When Janet Yellen testified to Congress last week, she was as usual careful with her words. Alan Greenspan once called it “mumbling with incoherence” but there is very little left to rambling in Yellen’s predicament. Where Greenspan was once the “maestro” and Bernanke the “hero” Yellen is stuck holding the bag, and I think she knows it. In truth, there isn’t the faintest difference between any of them, which is exactly the problem and her source of frustration. The Fed is in grave danger of being unquestionably revealed for the backward, incompetent institution it always was.
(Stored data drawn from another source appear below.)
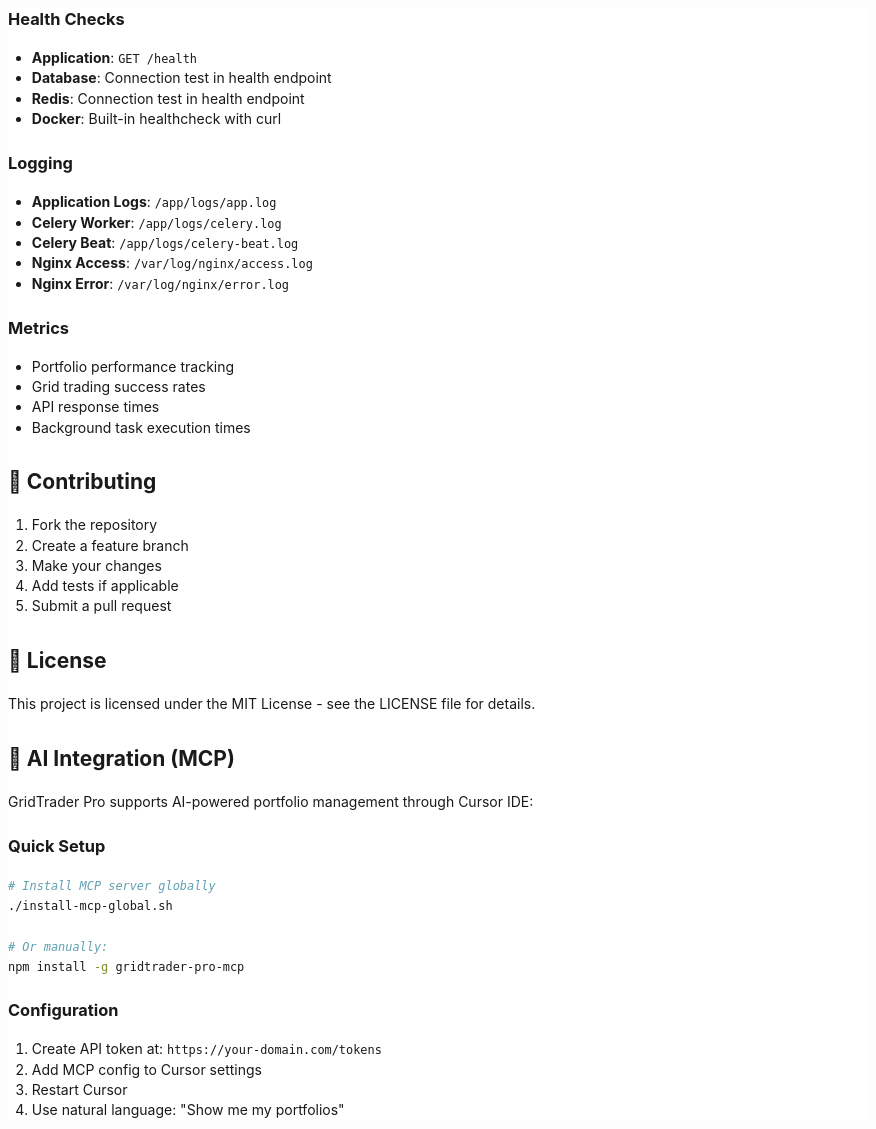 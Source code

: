 ### Health Checks
- **Application**: `GET /health`
- **Database**: Connection test in health endpoint
- **Redis**: Connection test in health endpoint
- **Docker**: Built-in healthcheck with curl

### Logging
- **Application Logs**: `/app/logs/app.log`
- **Celery Worker**: `/app/logs/celery.log`
- **Celery Beat**: `/app/logs/celery-beat.log`
- **Nginx Access**: `/var/log/nginx/access.log`
- **Nginx Error**: `/var/log/nginx/error.log`

### Metrics
- Portfolio performance tracking
- Grid trading success rates
- API response times
- Background task execution times

## 🤝 Contributing

1. Fork the repository
2. Create a feature branch
3. Make your changes
4. Add tests if applicable
5. Submit a pull request

## 📄 License

This project is licensed under the MIT License - see the LICENSE file for details.

## 🤖 AI Integration (MCP)

GridTrader Pro supports AI-powered portfolio management through Cursor IDE:

### Quick Setup
```bash
# Install MCP server globally
./install-mcp-global.sh

# Or manually:
npm install -g gridtrader-pro-mcp
```

### Configuration
1. Create API token at: `https://your-domain.com/tokens`
2. Add MCP config to Cursor settings
3. Restart Cursor
4. Use natural language: "Show me my portfolios"
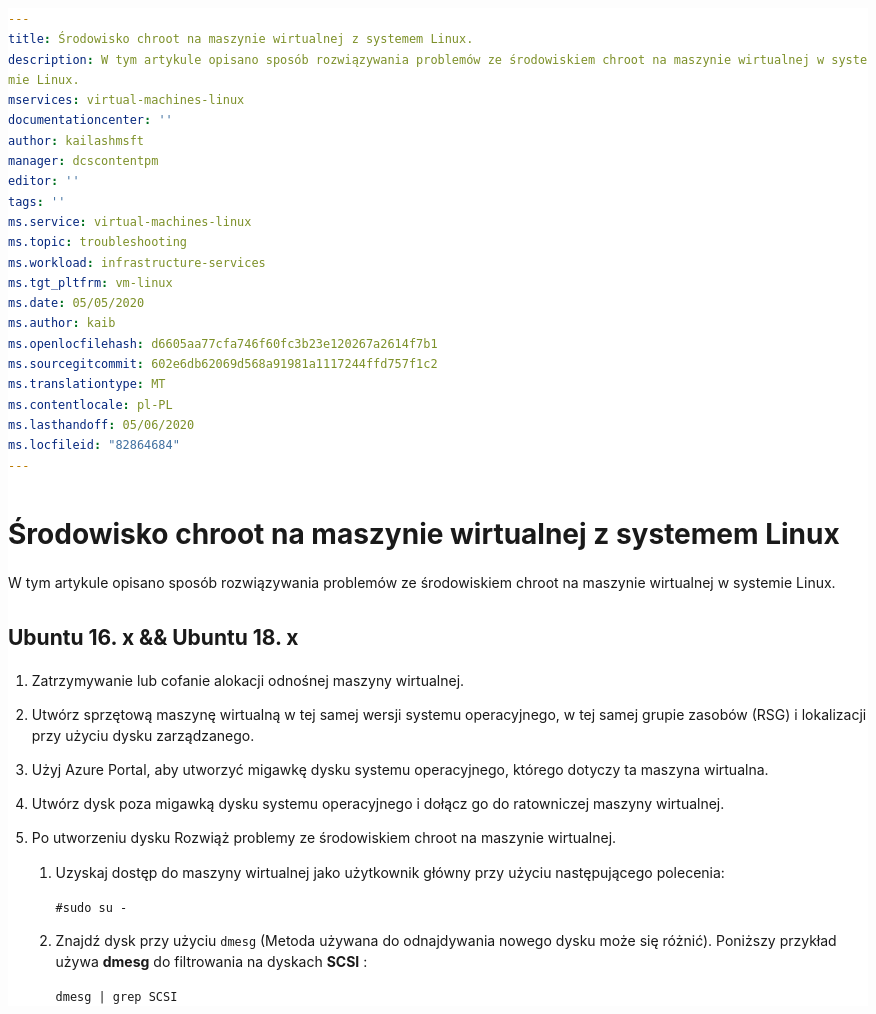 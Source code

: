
 ```yaml
---
title: Środowisko chroot na maszynie wirtualnej z systemem Linux.
description: W tym artykule opisano sposób rozwiązywania problemów ze środowiskiem chroot na maszynie wirtualnej w systemie Linux.
mservices: virtual-machines-linux
documentationcenter: ''
author: kailashmsft
manager: dcscontentpm
editor: ''
tags: ''
ms.service: virtual-machines-linux
ms.topic: troubleshooting
ms.workload: infrastructure-services
ms.tgt_pltfrm: vm-linux
ms.date: 05/05/2020
ms.author: kaib
ms.openlocfilehash: d6605aa77cfa746f60fc3b23e120267a2614f7b1
ms.sourcegitcommit: 602e6db62069d568a91981a1117244ffd757f1c2
ms.translationtype: MT
ms.contentlocale: pl-PL
ms.lasthandoff: 05/06/2020
ms.locfileid: "82864684"
---
```

# <a name="chroot-environment-in-a-linux-rescue-vm"></a>Środowisko chroot na maszynie wirtualnej z systemem Linux

W tym artykule opisano sposób rozwiązywania problemów ze środowiskiem chroot na maszynie wirtualnej w systemie Linux.

## <a name="ubuntu-16x--ubuntu-18x"></a>Ubuntu 16. x && Ubuntu 18. x

1. Zatrzymywanie lub cofanie alokacji odnośnej maszyny wirtualnej.
1. Utwórz sprzętową maszynę wirtualną w tej samej wersji systemu operacyjnego, w tej samej grupie zasobów (RSG) i lokalizacji przy użyciu dysku zarządzanego.
1. Użyj Azure Portal, aby utworzyć migawkę dysku systemu operacyjnego, którego dotyczy ta maszyna wirtualna.
1. Utwórz dysk poza migawką dysku systemu operacyjnego i dołącz go do ratowniczej maszyny wirtualnej.
1. Po utworzeniu dysku Rozwiąż problemy ze środowiskiem chroot na maszynie wirtualnej.

   1. Uzyskaj dostęp do maszyny wirtualnej jako użytkownik główny przy użyciu następującego polecenia:

      `#sudo su -`

   1. Znajdź dysk przy użyciu `dmesg` (Metoda używana do odnajdywania nowego dysku może się różnić). Poniższy przykład używa **dmesg** do filtrowania na dyskach **SCSI** :

      `dmesg | grep SCSI`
As to the recent stumble, it makes for the most uncomfortable juxtaposition between what the Fed did in December and what the economy and markets have continued to do since mid-year last year. To continue on in that contradiction leaves her no choice but to blame again “overseas.”

“Financial conditions in the United States have recently become less supportive of growth,” she told the House Financial Services Committee. “These developments, if they prove persistent, could weigh on the outlook for economic activity.”

She meant that convulsions in the stock markets could harm the economy…

 Ms. Yellen argued on Wednesday that the rest of the world was to blame. She said the crucial question confronting the Fed was whether the domestic economy is strong enough to keep growing modestly even as the global economy struggles.

As always, it has to be “overseas” because the BLS says so.

Ms. Yellen highlighted the “solid improvement” of the United States labor market. The unemployment rate fell to 4.9 percent in January from 5.7 percent a year ago, while the economy added an average of 222,000 jobs a month. Wages also rose more quickly.

Whether she actually believes the BLS figures or not is another question altogether. If this is still part of the “best jobs market in decades”, where is all the spending? Not only was the Christmas shopping season atrocious, the first estimates for 2016 were even more so. While seasonal adjustments “saved” the retail sales report for January, actual store receipts bury them by agreeing with the unadjusted version.